BEGIN RECORD SET

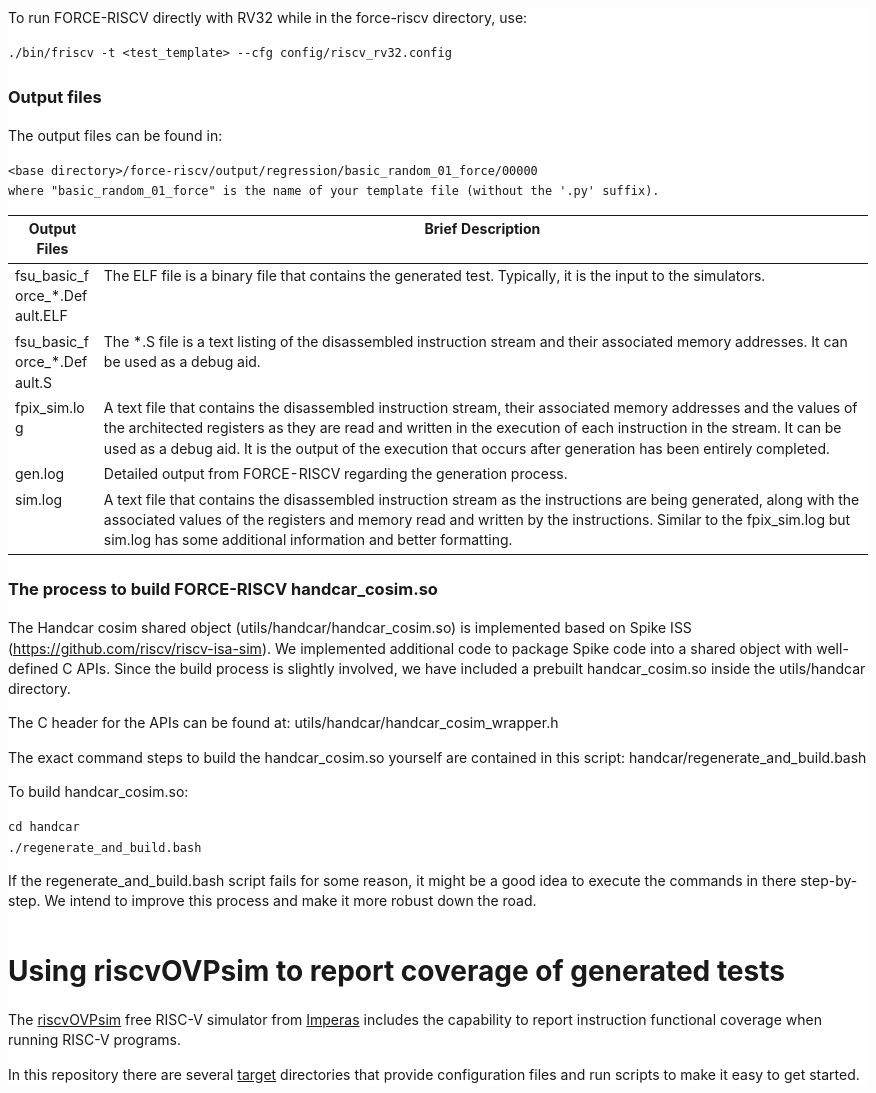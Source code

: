 To run FORCE-RISCV directly with RV32 while in the force-riscv directory, use:

    ./bin/friscv -t <test_template> --cfg config/riscv_rv32.config

### Output files
The output files can be found in:

    <base directory>/force-riscv/output/regression/basic_random_01_force/00000
    where "basic_random_01_force" is the name of your template file (without the '.py' suffix).

Output Files | Brief Description
------------ | -----------------
fsu_basic_force_*.Default.ELF | The ELF file is a binary file that contains the generated test.  Typically, it is the input to the simulators.
fsu_basic_force_*.Default.S  | The *.S file is a text listing of the disassembled instruction stream and their associated memory addresses.  It can be used as a debug aid.
fpix_sim.log | A text file that contains the disassembled instruction stream, their associated memory addresses and the values of the architected registers as they are read and written in the execution of each instruction in the stream.  It can be used as a debug aid. It is the output of the execution that occurs after generation has been entirely completed.
gen.log | Detailed output from FORCE-RISCV regarding the generation process.
sim.log | A text file that contains the disassembled instruction stream as the instructions are being generated, along with the associated values of the registers and memory read and written by the instructions.  Similar to the fpix_sim.log but sim.log has some additional information and better formatting.

### The process to build FORCE-RISCV handcar_cosim.so
The Handcar cosim shared object (utils/handcar/handcar_cosim.so) is implemented based on Spike ISS (https://github.com/riscv/riscv-isa-sim).  We implemented additional code to package Spike code into a shared object with well-defined C APIs.  Since the build process is slightly involved, we have included a prebuilt handcar_cosim.so inside the utils/handcar directory.

The C header for the APIs can be found at: utils/handcar/handcar_cosim_wrapper.h

The exact command steps to build the handcar_cosim.so yourself are contained in this script: handcar/regenerate_and_build.bash

To build handcar_cosim.so:

    cd handcar
    ./regenerate_and_build.bash

If the regenerate_and_build.bash script fails for some reason, it might be a good idea to execute the commands in there step-by-step.  We intend to improve this process and make it more robust down the road.

# Using riscvOVPsim to report coverage of generated tests
The [riscvOVPsim](https://github.com/riscv-ovpsim/imperas-riscv-tests) free RISC-V simulator from [Imperas](https://www.imperas.com/) includes the capability to report instruction functional coverage when running RISC-V programs.

In this repository there are several [target](target) directories that provide configuration files and run scripts to make it easy to get started.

END RECORD SET

■ **EXERCISE BRIEF**:
Looking at the data above, write out exactly the lines that start at the one containing "and better formatting." and end at the one containing "running RISC-V programs."; include both and nothing beyond.

■ **TASK ANSWER**:
sim.log | A text file that contains the disassembled instruction stream as the instructions are being generated, along with the associated values of the registers and memory read and written by the instructions.  Similar to the fpix_sim.log but sim.log has some additional information and better formatting.

### The process to build FORCE-RISCV handcar_cosim.so
The Handcar cosim shared object (utils/handcar/handcar_cosim.so) is implemented based on Spike ISS (https://github.com/riscv/riscv-isa-sim).  We implemented additional code to package Spike code into a shared object with well-defined C APIs.  Since the build process is slightly involved, we have included a prebuilt handcar_cosim.so inside the utils/handcar directory.

The C header for the APIs can be found at: utils/handcar/handcar_cosim_wrapper.h

The exact command steps to build the handcar_cosim.so yourself are contained in this script: handcar/regenerate_and_build.bash

To build handcar_cosim.so:

    cd handcar
    ./regenerate_and_build.bash

If the regenerate_and_build.bash script fails for some reason, it might be a good idea to execute the commands in there step-by-step.  We intend to improve this process and make it more robust down the road.

# Using riscvOVPsim to report coverage of generated tests
The [riscvOVPsim](https://github.com/riscv-ovpsim/imperas-riscv-tests) free RISC-V simulator from [Imperas](https://www.imperas.com/) includes the capability to report instruction functional coverage when running RISC-V programs.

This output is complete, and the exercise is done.